When you see somebody everyday, and during lockdown 24/7, you tend not to notice subtle changes in them. So it has been fascinating to read a document , created by Joshua’s Social Worker in summer 2019, so that it can be updated in a meeting that we are due to have this morning. It will be an online meeting, whereas the 2019 one was held in our home, and I am expecting both respite and daycare to be represented today as well as the epilepsy nurse. The meeting is due to take up to two hours and the purpose is to update the 2019 Care Review. I found it on my laptop last night and scanned it then, and have just read it more thoroughly now. There are significant changes that have taken place since 2019:

  • At that time Joshua attended school and had another year to run, but of course his school career ended abruptly in March 2020, and his weekend respite provision around the same time. Yorkshire Grandma attended the last Care Review, before taking Joshua out for the day, but she retired as his caregiver also in Spring 2020, due to Covid-19 when she moved away to live with her daughter. At the time of the Care Review we took all of this support rather for granted and we could have had no idea that the pandemic was going to remove it all so abruptly and leave us as his parents, as sole carers.

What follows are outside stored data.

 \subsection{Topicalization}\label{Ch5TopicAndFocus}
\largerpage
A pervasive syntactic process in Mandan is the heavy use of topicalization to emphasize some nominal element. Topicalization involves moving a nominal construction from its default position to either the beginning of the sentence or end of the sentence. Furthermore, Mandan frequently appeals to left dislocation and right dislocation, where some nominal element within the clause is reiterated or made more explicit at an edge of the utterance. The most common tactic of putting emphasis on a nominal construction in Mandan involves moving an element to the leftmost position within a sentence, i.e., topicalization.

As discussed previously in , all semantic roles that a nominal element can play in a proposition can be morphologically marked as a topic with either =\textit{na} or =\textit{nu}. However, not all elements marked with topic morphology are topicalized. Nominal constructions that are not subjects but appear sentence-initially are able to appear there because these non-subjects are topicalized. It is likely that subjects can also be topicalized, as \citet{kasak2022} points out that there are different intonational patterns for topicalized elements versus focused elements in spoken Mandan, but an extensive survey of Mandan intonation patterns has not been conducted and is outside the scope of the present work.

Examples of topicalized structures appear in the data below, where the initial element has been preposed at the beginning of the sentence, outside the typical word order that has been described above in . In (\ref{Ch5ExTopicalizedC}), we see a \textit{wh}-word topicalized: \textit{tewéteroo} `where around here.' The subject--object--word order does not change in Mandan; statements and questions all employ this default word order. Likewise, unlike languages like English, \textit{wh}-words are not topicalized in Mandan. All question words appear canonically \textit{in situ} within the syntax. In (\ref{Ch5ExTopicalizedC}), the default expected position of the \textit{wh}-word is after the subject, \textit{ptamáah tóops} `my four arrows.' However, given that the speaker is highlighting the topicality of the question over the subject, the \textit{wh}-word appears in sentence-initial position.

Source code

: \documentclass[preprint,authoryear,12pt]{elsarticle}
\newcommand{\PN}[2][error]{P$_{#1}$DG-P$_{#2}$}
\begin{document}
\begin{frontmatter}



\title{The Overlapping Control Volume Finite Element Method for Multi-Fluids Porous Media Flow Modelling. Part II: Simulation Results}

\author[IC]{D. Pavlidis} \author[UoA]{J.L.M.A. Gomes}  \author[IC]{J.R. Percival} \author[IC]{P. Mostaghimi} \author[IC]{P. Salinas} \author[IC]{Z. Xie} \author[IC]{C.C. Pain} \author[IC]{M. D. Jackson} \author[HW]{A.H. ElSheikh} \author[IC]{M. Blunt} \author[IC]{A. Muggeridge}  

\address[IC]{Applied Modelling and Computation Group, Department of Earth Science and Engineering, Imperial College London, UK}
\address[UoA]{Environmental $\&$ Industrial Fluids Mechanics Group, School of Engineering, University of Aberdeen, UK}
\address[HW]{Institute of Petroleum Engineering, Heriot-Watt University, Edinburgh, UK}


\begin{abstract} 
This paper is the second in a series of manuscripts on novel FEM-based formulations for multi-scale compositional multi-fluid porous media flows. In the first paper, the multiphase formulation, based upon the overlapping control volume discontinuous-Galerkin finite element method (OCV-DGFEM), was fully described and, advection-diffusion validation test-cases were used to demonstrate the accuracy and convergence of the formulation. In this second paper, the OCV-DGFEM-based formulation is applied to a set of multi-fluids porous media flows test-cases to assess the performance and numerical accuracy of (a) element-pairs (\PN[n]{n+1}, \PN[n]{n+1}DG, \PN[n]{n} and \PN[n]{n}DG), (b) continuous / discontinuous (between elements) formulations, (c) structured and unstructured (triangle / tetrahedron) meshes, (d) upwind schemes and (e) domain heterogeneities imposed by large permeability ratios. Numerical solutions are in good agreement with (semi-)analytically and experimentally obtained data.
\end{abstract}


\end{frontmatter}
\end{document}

  • The 2019 Care Review talks about behaviour problems, in particular his kicking. Joshua no longer kicks doors in frustration, this was a habit that developed at school in the 6th Form and he was clearly communicating, with the benefit of hindsight, that he was not happy there and he was ready for a different form of input. I suspect Daycare would be surprised to hear that the happy, smiling young man that they have got to know since February 2022, used to have behaviours issues like that and that school had developed a Behaviour Management Plan for him.

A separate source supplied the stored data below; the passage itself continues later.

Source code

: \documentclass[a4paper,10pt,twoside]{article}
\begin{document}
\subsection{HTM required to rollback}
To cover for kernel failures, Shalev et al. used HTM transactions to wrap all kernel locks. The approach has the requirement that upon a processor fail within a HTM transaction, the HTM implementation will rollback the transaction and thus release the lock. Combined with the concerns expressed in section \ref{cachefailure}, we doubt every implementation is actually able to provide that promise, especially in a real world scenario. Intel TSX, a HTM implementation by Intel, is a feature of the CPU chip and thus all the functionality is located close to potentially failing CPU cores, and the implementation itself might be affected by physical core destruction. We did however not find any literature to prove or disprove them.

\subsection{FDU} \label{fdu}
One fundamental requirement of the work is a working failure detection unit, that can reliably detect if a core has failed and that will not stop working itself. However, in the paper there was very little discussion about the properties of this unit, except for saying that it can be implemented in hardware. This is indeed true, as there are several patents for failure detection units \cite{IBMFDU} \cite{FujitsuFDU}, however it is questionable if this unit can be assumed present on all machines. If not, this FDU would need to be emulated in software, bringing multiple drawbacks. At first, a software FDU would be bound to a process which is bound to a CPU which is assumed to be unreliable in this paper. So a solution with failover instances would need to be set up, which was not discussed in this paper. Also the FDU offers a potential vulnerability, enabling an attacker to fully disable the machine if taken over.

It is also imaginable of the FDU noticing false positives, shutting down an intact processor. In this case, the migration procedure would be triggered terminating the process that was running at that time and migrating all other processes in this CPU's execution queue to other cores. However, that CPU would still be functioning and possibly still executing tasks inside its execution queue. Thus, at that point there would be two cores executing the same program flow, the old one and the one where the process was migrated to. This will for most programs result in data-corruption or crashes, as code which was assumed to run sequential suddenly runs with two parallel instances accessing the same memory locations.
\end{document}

  • Joshua has much more language now than he had back in 2019, which is delightful. He expresses ” Thank you” when he arrives at Daycare, showing how pleased he is to be there and he has called it “Play” on several occasions and even recognising a day at home with Mum constituted “No Play”. Daycare heard his voice from day 1 , whereas there were staff at school who did not realise that he could speak there. In 2019, he would point and gesture more than ask for things, whereas on a daily basis Joshua is asking for ” mash”, “Bix”, “Crisps” and “Giant” – meaning bed where he listens to The Smartest Giant in Town. Joshua is finding new words all the time at the moment which I find thrilling and I celebrate every new word that he adds to his vocabulary.

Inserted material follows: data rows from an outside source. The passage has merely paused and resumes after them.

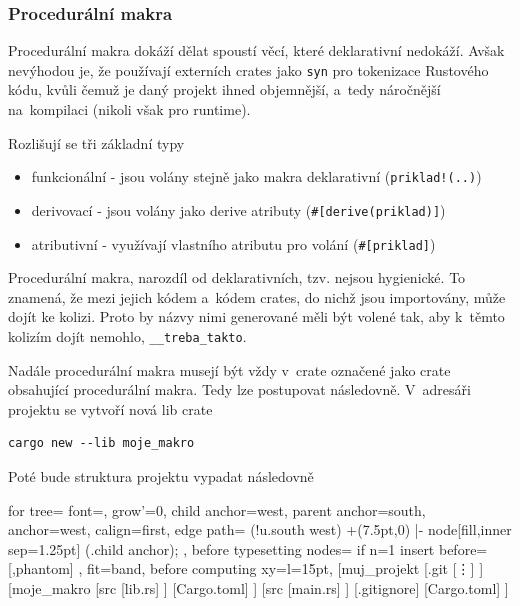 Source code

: \documentclass[a4paper, 12pt]{article} %
\newcommand{\rust}[1]{\texttt{#1}}
\begin{document}
		\subsubsection*{Procedurální makra}
			Procedurální makra dokáží dělat spoustí věcí, které deklarativní nedokáží. Avšak nevýhodou je, že používají externích crates jako \rust{syn} pro tokenizace Rustového kódu, kvůli čemuž je daný projekt ihned objemnější, a~tedy náročnější na~kompilaci (nikoli však pro runtime).
			
			Rozlišují se tři základní typy
			\begin{itemize}
				\item funkcionální - jsou volány stejně jako makra deklarativní (\texttt{priklad!(..)})
				\item derivovací - jsou volány jako derive atributy (\texttt{\#[derive(priklad)]})
				\item atributivní - využívají vlastního atributu pro volání (\texttt{\#[priklad]})
			\end{itemize}
			
			Procedurální makra, narozdíl od deklarativních, tzv. nejsou hygienické. To znamená, že mezi jejich kódem a~kódem crates, do nichž jsou importovány, může dojít ke kolizi. Proto by názvy nimi generované měli být volené tak, aby k~těmto kolizím dojít nemohlo, \rust{__treba_takto}.
			
			Nadále procedurální makra musejí být vždy v~crate označené jako crate obsahující procedurální makra. Tedy lze postupovat následovně. V~adresáři projektu se vytvoří nová lib crate
			\begin{verbatim}
cargo new --lib moje_makro
			\end{verbatim}
			
			Poté bude struktura projektu vypadat následovně
			\begin{center}
				\begin{forest}
					for tree={
					font=\ttfamily,
					grow'=0,
					child anchor=west,
					parent anchor=south,
					anchor=west,
					calign=first,
					edge path={
						\noexpand{}
						(!u.south west) +(7.5pt,0) |- node[fill,inner sep=1.25pt] {} (.child anchor);
					},
					before typesetting nodes={
						if n=1
						{insert before={[,phantom]}}
						{}
					},
					fit=band,
					before computing xy={l=15pt},
					}
				[muj\_projekt
					[.git
					[\vdots]
					]
					[moje\_makro
					[src
						[lib.rs]
					]
					[Cargo.toml]
					]
					[src
					[main.rs]
					]
					[.gitignore]
					[Cargo.toml]
				]
				\end{forest}
			\end{center}
			
\end{document}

  • In 2019 we made much more use of his wheelchair than we do now, in fact his wheelchair lives at Daycare for them to use. There are three main reasons for that : firstly, we are more confident of how far Joshua will walk when out shopping for instance, and we do not ask him to walk further than he can manage without a break – inevitably in a café! Secondly, the wheelchair was a safety net for when he had seizures, to know we could get him back to the car. But now he is having clusters of seizures every week to ten days, so they are less likely to happen when out and about. Thirdly, Joshua behaves better when out in the community so we are more confident that he will oblige and go where we want him to go, without objecting and having a tantrum when he does not get his own way or trying to run off. We can now rationalise more with him and explain that we have one more shop to go to and then we will go to a café, and that appeases him as his understanding has improved.
  • In 2019, Joshua wore a helmet at school and respite to protect himself from head injuries with seizures. Now he never wears it – in fact it is too small! His seizures have changed nature and they are no longer tonic clonic violent seizures that send him crashing to the ground, which is where the risk came from. Now they are more likely to be a prolonger cluster of seizures that involve tensing and relaxing of muscles, like spasms, and he would tend to be seated or lying down.
  • Now in 2022 Joshua is much more able to express himself and to make his own wishes known and he more often dictates what he would like to do. He will now ask for “Car” or “Pod” when he wants to use them and this preference has developed over lockdown. Rather than objecting in 2019 when he did not want to do something, he is much more likely to tell us what he would like to do, which is a brilliant development and makes for a much happier Joshua, if he gets his way. It is not always possible straight away but I am now more able to negotiate with him – lets go to the Post Office first for example, then we can play in the Pod. This seems to appease him, most of the time but it is wonderful to see him exercise his own freewill and wherever possible I try to reward a request. of course this is now more possible because I am no longer working, so I am more likely to have the time to be able to allow him to get his own way.

Now I knew that Joshua had developed and improved over the last two years when I have been his main carer, I knew that Lockdown actually suited him, but it is only now that I compare how he is on a range of aspects, with how he was when he was 18 years old, that I can see how much he has improved in so many different ways. I knew that he was happier now than he has been for sometime, but now it is a revelation to me the reasons for that contentment and I am thrilled. Onward and upwards Joshua.